In his professional life, Elizalde has worked primarily in public service, combining legal, administrative, and political responsibilities within the Chilean state apparatus.

== Political career ==
Elizalde began his political activity during his student years at the University of Chile Faculty of Law. In 1989, he served as vice president of the law students’ association and later as president of the University of Chile Student Federation (FECh) between 1993 and 1994.

In 1997, he became president of the Socialist Youth (JS) and subsequently served as president of the International Union of Socialist Youth.

Prior to joining the Socialist Party of Chile, Elizalde was a member of the Christian Left, remaining active in that organization until a group of its members formally joined the Socialist Party in 1990.

In the 2001 Chilean parliamentary election, he ran as a candidate for the Chamber of Deputies in the 28th District of the Metropolitan Region, representing the Socialist Party within the Concertación por la Democracia coalition. He obtained 28,058 votes (18.94%) and was not elected.

In 2005, he was appointed deputy superintendent of the Superintendence of Social Security and on 1 November 2008 assumed the position of superintendent, serving until 11 March 2010.

Between 2010 and 2014, he served as vice president and secretary general of the Socialist Party.

During the 2013 Chilean presidential election, Elizalde participated in the campaign of Michelle Bachelet, serving as head of communications.

On 11 March 2014, he was appointed Minister Secretary-General of Government under President Michelle Bachelet, a position he held until 11 May 2015.

In the March 2017 internal elections of the Socialist Party, his list Unidad Socialista won the contest, and Elizalde was elected party president. He remained in that role until June 2022.
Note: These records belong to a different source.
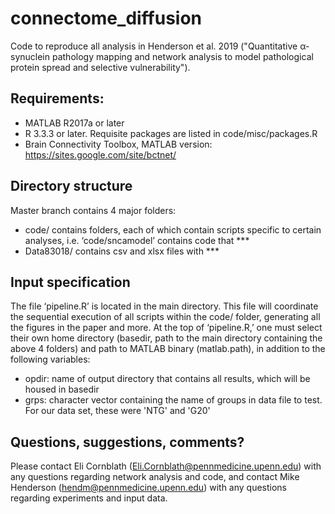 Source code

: # connectome_diffusion

Code to reproduce all analysis in Henderson et al. 2019 ("Quantitative α-synuclein pathology mapping and network analysis to model pathological protein spread and selective vulnerability").

## Requirements:
  - MATLAB R2017a or later
  - R 3.3.3 or later. Requisite packages are listed in code/misc/packages.R
  - Brain Connectivity Toolbox, MATLAB version: https://sites.google.com/site/bctnet/

## Directory structure

Master branch contains 4 major folders:
  - code/ contains folders, each of which contain scripts specific to certain analyses, i.e. ‘code/sncamodel’ contains code that ***
  - Data83018/ contains csv and xlsx files with ***

## Input specification

The file ‘pipeline.R’ is located in the main directory. This file will coordinate the sequential execution of all scripts within the code/ folder, generating all the figures in the paper and more. At the top of ‘pipeline.R,’ one must select their own home directory (basedir, path to the main directory containing the above 4 folders) and path to MATLAB binary (matlab.path), in addition to the following variables:
  - opdir: name of output directory that contains all results, which will be housed in basedir
  - grps: character vector containing the name of groups in data file to test. For our data set, these were 'NTG' and 'G20'

## Questions, suggestions, comments?

Please contact Eli Cornblath (Eli.Cornblath@pennmedicine.upenn.edu) with any questions regarding network analysis and code, and contact Mike Henderson (hendm@pennmedicine.upenn.edu) with any questions regarding experiments and input data.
In June 2017, he announced his candidacy for the Senate of Chile in the 9th senatorial constituency of the Maule Region. In the 2017 Chilean general election, he was elected senator representing the Socialist Party within the La Fuerza de la Mayoría coalition, obtaining 61,828 votes (8.36%).

On 19 April 2023, he was appointed Minister Secretary-General of the Presidency, replacing Ana Lya Uriarte. He served in that role until 4 March 2025, when President Gabriel Boric appointed him Minister of the Interior and Public Security following the resignation of Carolina Tohá.